Podemos ya esbozar los parentescos entre las sinfonías de Mahler y El más violento paraíso, que a lo largo de centenares de páginas ofrece incontables situaciones y personajes, ubicados en diferentes épocas, desde la Antigua Grecia, hasta un futuro apocalíptico, y en tal diversidad de escenarios que puede saltar desde la pequeña Costa Rica, con sus pequeñas gentes y sus pequeñas trifulcas, hasta el Imperio Bizantino y luego a los complejos lunares.
No en vano el autor costarricense se hace llamar “compositor mahleriano” en su libro; no en vano hay constantes referencias y epígrafes de Mahler y Bruckner a lo largo de la novela, no en vano la siguiente obra de don Alex se llamaría igual que una obra de Mahler: Canciones a la muerte de los niños. Y así como la música de Mahler puede cambiar intempestivamente de un vals a una marcha fúnebre, o de un íntimo y oscuro adagio a una fanfarria belicosa; así como los sonidos de praderas y animalillos pueden ser interrumpidos de pronto por un estallido de guerra, así como una suave melodía puede llevar a lomos extraños toques de trompetas o competir contra una banda furiosa tocando en offstage —esta imprevisibilidad y heterogeneidad de la música de Mahler acarrearía una incomprensión de la misma que se mantendría hasta bien avanzado el siglo XX—; de la misma forma, la sinfonía-mundo literaria de Obando puede pasar de la oscura situación de una pareja de homosexuales, a un cataclismo en un complejo lunar; de un trozo de mitología griega, a un trozo de poesía; de una refriega de escritores en el pueblo chico-infierno grande del mundillo literario costarricense, a la invasión de Mehmet II a Constantinopla.

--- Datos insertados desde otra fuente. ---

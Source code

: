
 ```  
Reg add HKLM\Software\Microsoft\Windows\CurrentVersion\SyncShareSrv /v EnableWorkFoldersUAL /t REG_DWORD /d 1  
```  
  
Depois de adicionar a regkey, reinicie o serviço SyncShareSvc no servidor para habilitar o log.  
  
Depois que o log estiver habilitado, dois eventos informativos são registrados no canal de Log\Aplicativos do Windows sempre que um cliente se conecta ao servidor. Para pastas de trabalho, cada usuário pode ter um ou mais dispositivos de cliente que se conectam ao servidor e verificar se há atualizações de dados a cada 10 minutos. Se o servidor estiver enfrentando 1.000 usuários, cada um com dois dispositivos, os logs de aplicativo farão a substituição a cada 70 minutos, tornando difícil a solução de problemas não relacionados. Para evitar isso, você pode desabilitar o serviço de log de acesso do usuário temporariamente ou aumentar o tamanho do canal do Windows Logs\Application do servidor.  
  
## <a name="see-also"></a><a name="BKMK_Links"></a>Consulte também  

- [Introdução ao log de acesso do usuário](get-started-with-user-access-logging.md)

Y así como es ardua la tarea de encontrar la unidad de la multitud de cosas que pueden conformar una sinfonía mahleriana, es igualmente ardua la de encontrar la salida del laberinto de Alexánder Obando. Solo después de sacar el rato para escuchar lo suficiente a Mahler y leer El más violento paraíso (¡y es un buen rato el que hay que sacar en ambos casos!), nos damos cuenta de que la salida del laberinto no es salir de él, sino recorrerlo totalmente, y que la unión de todos esos elementos es uno mismo, el oyente-lector, el protagonista de la sinfonía-novela-mundo.

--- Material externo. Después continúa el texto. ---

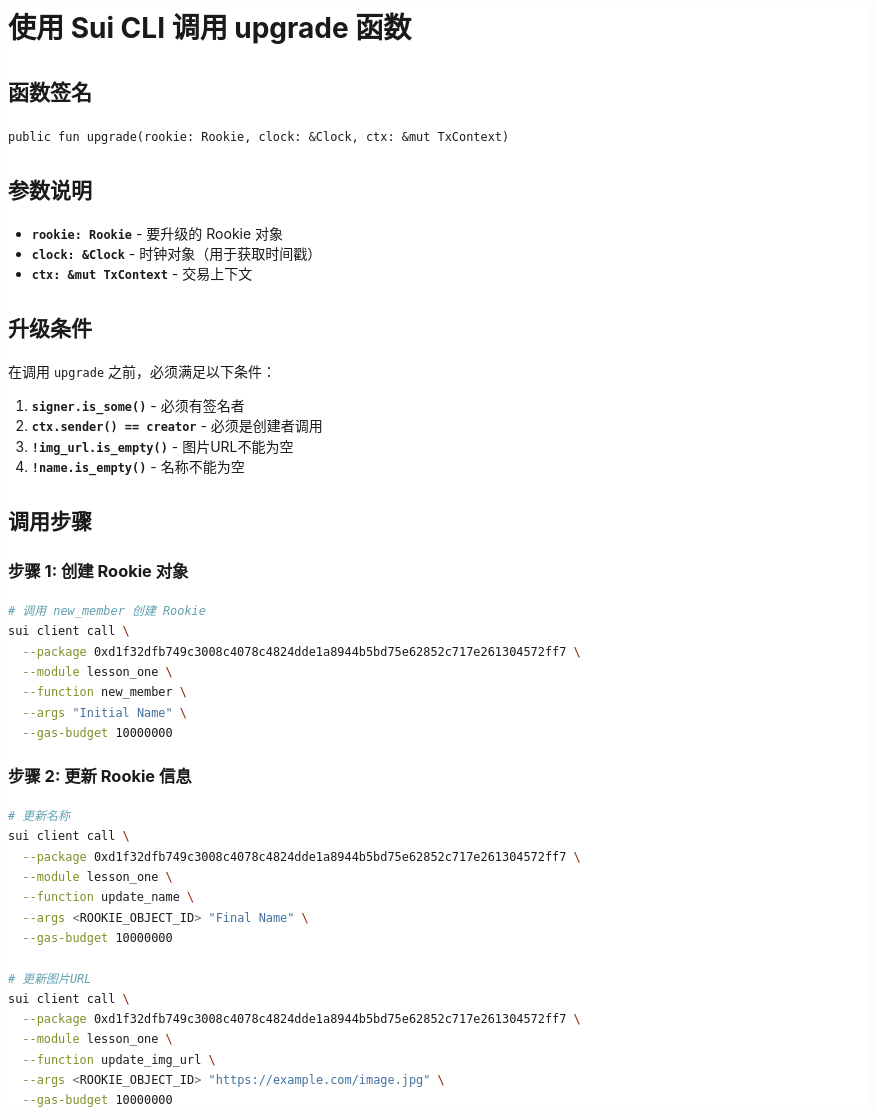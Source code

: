 # 使用 Sui CLI 调用 upgrade 函数

## 函数签名

```move
public fun upgrade(rookie: Rookie, clock: &Clock, ctx: &mut TxContext)
```

## 参数说明

- **`rookie: Rookie`** - 要升级的 Rookie 对象
- **`clock: &Clock`** - 时钟对象（用于获取时间戳）
- **`ctx: &mut TxContext`** - 交易上下文

## 升级条件

在调用 `upgrade` 之前，必须满足以下条件：

1. **`signer.is_some()`** - 必须有签名者
2. **`ctx.sender() == creator`** - 必须是创建者调用
3. **`!img_url.is_empty()`** - 图片URL不能为空
4. **`!name.is_empty()`** - 名称不能为空

## 调用步骤

### 步骤 1: 创建 Rookie 对象

```bash
# 调用 new_member 创建 Rookie
sui client call \
  --package 0xd1f32dfb749c3008c4078c4824dde1a8944b5bd75e62852c717e261304572ff7 \
  --module lesson_one \
  --function new_member \
  --args "Initial Name" \
  --gas-budget 10000000
```

### 步骤 2: 更新 Rookie 信息

```bash
# 更新名称
sui client call \
  --package 0xd1f32dfb749c3008c4078c4824dde1a8944b5bd75e62852c717e261304572ff7 \
  --module lesson_one \
  --function update_name \
  --args <ROOKIE_OBJECT_ID> "Final Name" \
  --gas-budget 10000000

# 更新图片URL
sui client call \
  --package 0xd1f32dfb749c3008c4078c4824dde1a8944b5bd75e62852c717e261304572ff7 \
  --module lesson_one \
  --function update_img_url \
  --args <ROOKIE_OBJECT_ID> "https://example.com/image.jpg" \
  --gas-budget 10000000
```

Nuevamente insisto en la riqueza que el conocimiento de la música sinfónica puede aportar al bagaje intelectual de los críticos y los artistas, y al aumento de su campo de acción. Y lamento que en Costa Rica, que es donde primeramente debe o debería surgir el estudio crítico de nuestras letras, se siembra el maíz en exceso.

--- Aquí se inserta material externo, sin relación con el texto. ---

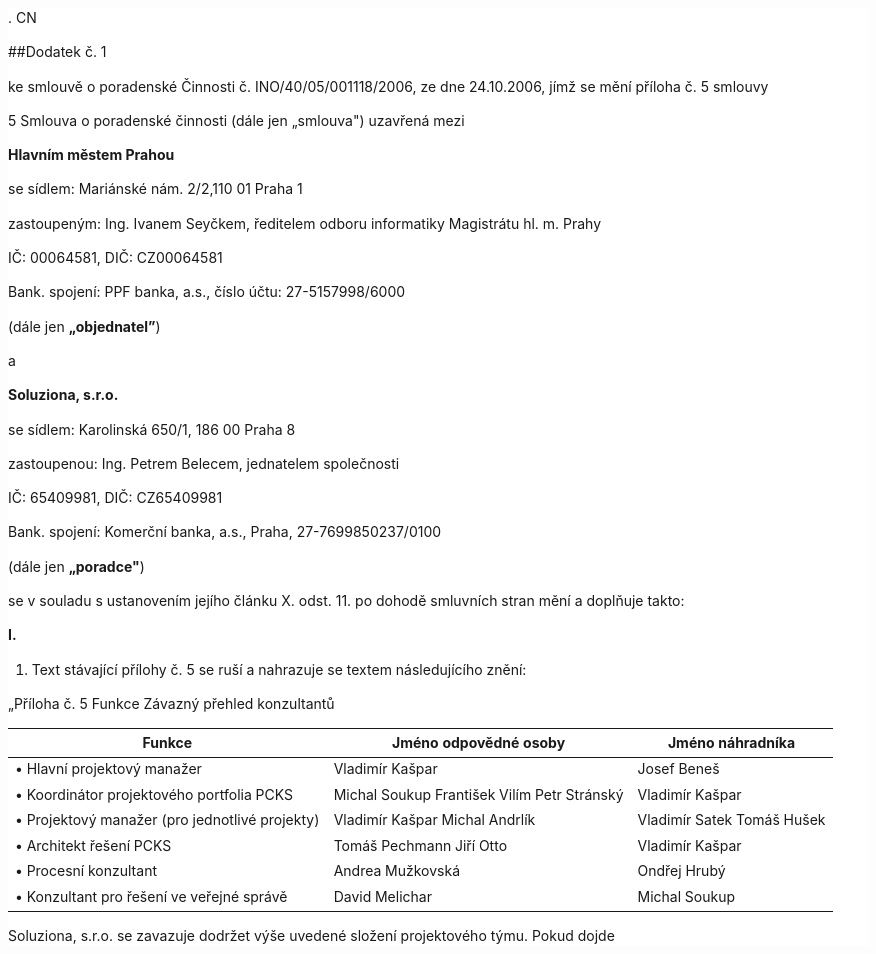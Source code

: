 . CN

##Dodatek č. 1

ke smlouvě o poradenské Činnosti č. INO/40/05/001118/2006, ze dne 24.10.2006, jímž se mění příloha č. 5 smlouvy

5 Smlouva o poradenské činnosti (dále jen „smlouva") uzavřená mezi

**Hlavním městem Prahou**

se sídlem: Mariánské nám. 2/2,110 01 Praha 1

zastoupeným: Ing. Ivanem Seyčkem, ředitelem odboru informatiky Magistrátu hl. m. Prahy

IČ: 00064581, DIČ: CZ00064581

Bank. spojení: PPF banka, a.s., číslo účtu: 27-5157998/6000

(dále jen **„objednatel”**)

a

**Soluziona, s.r.o.**

se sídlem: Karolinská 650/1, 186 00 Praha 8

zastoupenou: Ing. Petrem Belecem, jednatelem společnosti

IČ: 65409981, DIČ: CZ65409981

Bank. spojení: Komerční banka, a.s., Praha, 27-7699850237/0100

(dále jen **„poradce"**)

se v souladu s ustanovením jejího článku X. odst. 11. po dohodě smluvních stran mění a
doplňuje takto:

**I.**

1. Text stávající přílohy č. 5 se ruší a nahrazuje se textem následujícího znění:

„Příloha č. 5 Funkce Závazný přehled konzultantů

|Funkce| Jméno odpovědné osoby| Jméno náhradníka|
|---|---|---|
• Hlavní projektový manažer| Vladimír Kašpar| Josef Beneš|
• Koordinátor projektového portfolia PCKS| Michal Soukup František Vilím Petr Stránský| Vladimír Kašpar|
• Projektový manažer (pro jednotlivé projekty)| Vladimír Kašpar Michal Andrlík| Vladimír Satek Tomáš Hušek|
• Architekt řešení PCKS| Tomáš Pechmann Jiří Otto| Vladimír Kašpar|
• Procesní konzultant| Andrea Mužkovská| Ondřej Hrubý|
• Konzultant pro řešení ve veřejné správě| David Melichar| Michal Soukup|

Soluziona, s.r.o. se zavazuje dodržet výše uvedené složení projektového týmu. Pokud dojde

Mucho me temo que el público costarricense, todavía empecinado en sus calufas y tías panchitas, sea como aquel público decimonónico finisecular que penosamente asimilaba a Wagner y no sabía qué hacer con Mahler (¡y eso que todavía les faltaba Stravinsky!); temo que no esté listo para El más violento paraíso, a pesar de que en otras latitudes ya han desarrollado literaturas mucho más avanzadas, y a pesar de que El más violento paraíso habla tanto de Costa Rica como del mundo, y que pone a Costa Rica en el mundo, en esa sinfonía-mundo que interpretamos todos. Y temo también que uno de nuestros más grandiosos escritores tenga que esperar a que llegue su momento, como tuvo que esperar Mahler.
Pero, ¡qué va a saber el chancho de astronomía!